Ontario’s new residential lease form

Starting April 20, 2018 landlords of most residential rental units (single detached homes, semis, townhouses, apartments in duplexes, triplexes, etc., condo apartments) must use a new residential lease form for all new leases. Relationship between landlords and tenants is still governed by the Ontario Residential Tenancies Act. Then what was the purpose of the new lease?

We know that many different forms of tenancy agreements were used Ontario. Some of them were confusing and inconsistent. Some had illegal clauses and complicated provisions. The new lease attempts to remove confusion and replace it with easy-to-understand language. It will also help landlords and tenants understand better their rights and responsibilities.

If to look at this new form, we can see that the lease itself is just 6 pages (out of total 13 ones). The rest is so called Appendix, where the government explains to tenants what doings of landlords are legal or illegal. Some landlords will be surprised that they cannot collect any damage or other deposits except a rent deposit that can be applied only to the last month of rent. Another thing is postdate cheques. We can ask tenants to provide them, but we cannot put it as a requirement.
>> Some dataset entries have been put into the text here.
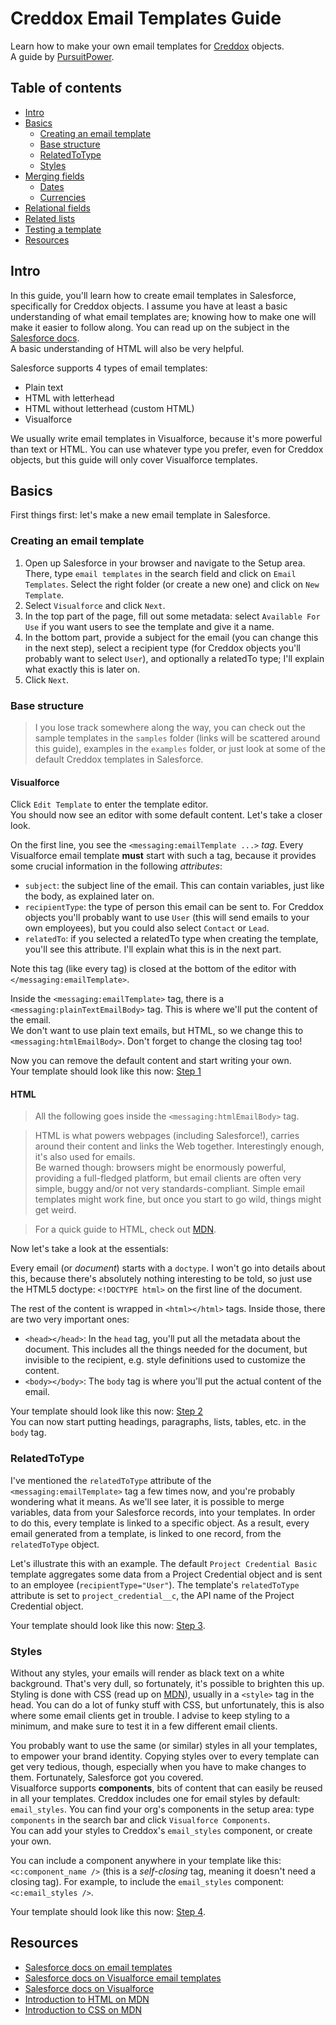 Creddox Email Templates Guide
===
Learn how to make your own email templates for [Creddox] objects.  
A guide by [PursuitPower].

## Table of contents
 * [Intro](#intro)
 * [Basics](#basics)
   * [Creating an email template](#creating-an-email-template)
   * [Base structure](#base-structure)
   * [RelatedToType](#relatedtotype)
   * [Styles](#styles)
 * [Merging fields](#merging-fields)
   * [Dates](#dates)
   * [Currencies](#currencies)
 * [Relational fields](#relational-fields)
 * [Related lists](#related-lists)
 * [Testing a template](#testing-a-template)
 * [Resources](#resources)

 
## Intro
In this guide, you'll learn how to create email templates in Salesforce, specifically for Creddox objects. I assume you have at least a basic understanding of what email templates are; knowing how to make one will make it easier to follow along. You can read up on the subject in the [Salesforce docs](https://help.salesforce.com/htviewhelpdoc?id=admin_emailtemplates.htm).  
A basic understanding of HTML will also be very helpful.

Salesforce supports 4 types of email templates:

 * Plain text
 * HTML with letterhead
 * HTML without letterhead (custom HTML)
 * Visualforce
 
We usually write email templates in Visualforce, because it's more powerful than text or HTML. You can use whatever type you prefer, even for Creddox objects, but this guide will only cover Visualforce templates.
 

## Basics
First things first: let's make a new email template in Salesforce.

### Creating an email template
1. Open up Salesforce in your browser and navigate to the Setup area. There, type `email templates` in the search field and click on `Email Templates`. Select the right folder (or create a new one) and click on `New Template`.
2. Select `Visualforce` and click `Next`.
3. In the top part of the page, fill out some metadata: select `Available For Use` if you want users to see the template and give it a name.
4. In the bottom part, provide a subject for the email (you can change this in the next step), select a recipient type (for Creddox objects you'll probably want to select `User`), and optionally a relatedTo type; I'll explain what exactly this is later on.
5. Click `Next`.

### Base structure
> I you lose track somewhere along the way, you can check out the sample templates in the `samples` folder (links will be scattered around this guide), examples in the `examples` folder, or just look at some of the default Creddox templates in Salesforce.

#### Visualforce
Click `Edit Template` to enter the template editor.  
You should now see an editor with some default content. Let's take a closer look.

On the first line, you see the `<messaging:emailTemplate ...>` _tag_. Every Visualforce email template **must** start with such a tag, because it provides some crucial information in the following _attributes_:

 * `subject`: the subject line of the email. This can contain variables, just like the body, as explained later on.
 * `recipientType`: the type of person this email can be sent to. For Creddox objects you'll probably want to use `User` (this will send emails to your own employees), but you could also select `Contact` or `Lead`.
 * `relatedTo`: if you selected a relatedTo type when creating the template, you'll see this attribute. I'll explain what this is in the next part.

Note this tag (like every tag) is closed at the bottom of the editor with `</messaging:emailTemplate>`.

Inside the `<messaging:emailTemplate>` tag, there is a `<messaging:plainTextEmailBody>` tag. This is where we'll put the content of the email.  
We don't want to use plain text emails, but HTML, so we change this to `<messaging:htmlEmailBody>`. Don't forget to change the closing tag too!

Now you can remove the default content and start writing your own.  
Your template should look like this now: [Step 1](samples/step1.html)

#### HTML
> All the following goes inside the `<messaging:htmlEmailBody>` tag.

> HTML is what powers webpages (including Salesforce!), carries around their content and links the Web together. Interestingly enough, it's also used for emails.  
Be warned though: browsers might be enormously powerful, providing a full-fledged platform, but email clients are often very simple, buggy and/or not very standards-compliant. Simple email templates might work fine, but once you start to go wild, things might get weird.

> For a quick guide to HTML, check out [MDN](https://developer.mozilla.org/en-US/Learn/Getting_started_with_the_web/HTML_basics).

Now let's take a look at the essentials:

Every email (or _document_) starts with a `doctype`. I won't go into details about this, because there's absolutely nothing interesting to be told, so just use the HTML5 doctype: `<!DOCTYPE html>` on the first line of the document.

The rest of the content is wrapped in `<html></html>` tags. Inside those, there are two very important ones:

 * `<head></head>`: In the `head` tag, you'll put all the metadata about the document. This includes all the things needed for the document, but invisible to the recipient, e.g. style definitions used to customize the content.
 * `<body></body>`: The `body` tag is where you'll put the actual content of the email.

Your template should look like this now: [Step 2](samples/step2.html)  
You can now start putting headings, paragraphs, lists, tables, etc. in the `body` tag.



### RelatedToType
I've mentioned the `relatedToType` attribute of the `<messaging:emailTemplate>` tag a few times now, and you're probably wondering what it means. As we'll see later, it is possible to merge variables, data from your Salesforce records, into your templates. In order to do this, every template is linked to a specific object. As a result, every email generated from a template, is linked to one record, from the `relatedToType` object.

Let's illustrate this with an example. The default `Project Credential Basic` template aggregates some data from a Project Credential object and is sent to an employee (`recipientType="User"`). The template's `relatedToType` attribute is set to `project_credential__c`, the API name of the Project Credential object.

Your template should look like this now: [Step 3](samples/step3.html).


### Styles
Without any styles, your emails will render as black text on a white background. That's very dull, so fortunately, it's possible to brighten this up.  
Styling is done with CSS (read up on [MDN](https://developer.mozilla.org/en-US/Learn/CSS)), usually in a `<style>` tag in the head. You can do a lot of funky stuff with CSS, but unfortunately, this is also where some email clients get in trouble. I advise to keep styling to a minimum, and make sure to test it in a few different email clients.

You probably want to use the same (or similar) styles in all your templates, to empower your brand identity. Copying styles over to every template can get very tedious, though, especially when you have to make changes to them. Fortunately, Salesforce got you covered.  
Visualforce supports **components**, bits of content that can easily be reused in all your templates. Creddox includes one for email styles by default: `email_styles`. You can find your org's components in the setup area: type `components` in the search bar and click `Visualforce Components`.  
You can add your styles to Creddox's `email_styles` component, or create your own.

You can include a component anywhere in your template like this: `<c:component_name />` (this is a _self-closing_ tag, meaning it doesn't need a closing tag). For example, to include the `email_styles` component: `<c:email_styles />`.

Your template should look like this now: [Step 4](samples/step4.html).






## Resources
 * [Salesforce docs on email templates](https://help.salesforce.com/htviewhelpdoc?id=admin_emailtemplates.htm)
 * [Salesforce docs on Visualforce email templates](https://developer.salesforce.com/docs/atlas.en-us.200.0.pages.meta/pages/pages_email_templates_intro.htm)
 * [Salesforce docs on Visualforce](https://developer.salesforce.com/docs/atlas.en-us.200.0.workbook_vf.meta/workbook_vf/visualforce_workbook_intro.htm)
 * [Introduction to HTML on MDN](https://developer.mozilla.org/en-US/Learn/Getting_started_with_the_web/HTML_basics)
 * [Introduction to CSS on MDN](https://developer.mozilla.org/en-US/Learn/CSS)




[Creddox]: https://pursuitpower.com/creddox
[PursuitPower]: https://pursuitpower.com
It would be a good idea together with the new lease use the Rental Application filled and signed by a tenant. First of all it gives a landlord right to obtain a privacy information for a tenant. Without this consent we cannot do a credit check or contact tenant’s referrals. Another form that I would advise to use is Agreement to Lease (or OREA form 400). This form is very handy to use for negotiating purposes. Once the offer to lease accepted, the landlord should use the new standard form of the lease.

The new lease is available both in English and French, and the Government of Ontario is even creating a guide to the new lease which will be available in 23 languages. According to the Ministry of Housing it will minimize attempts of taking advantage of unsophisticated tenants in a rental market.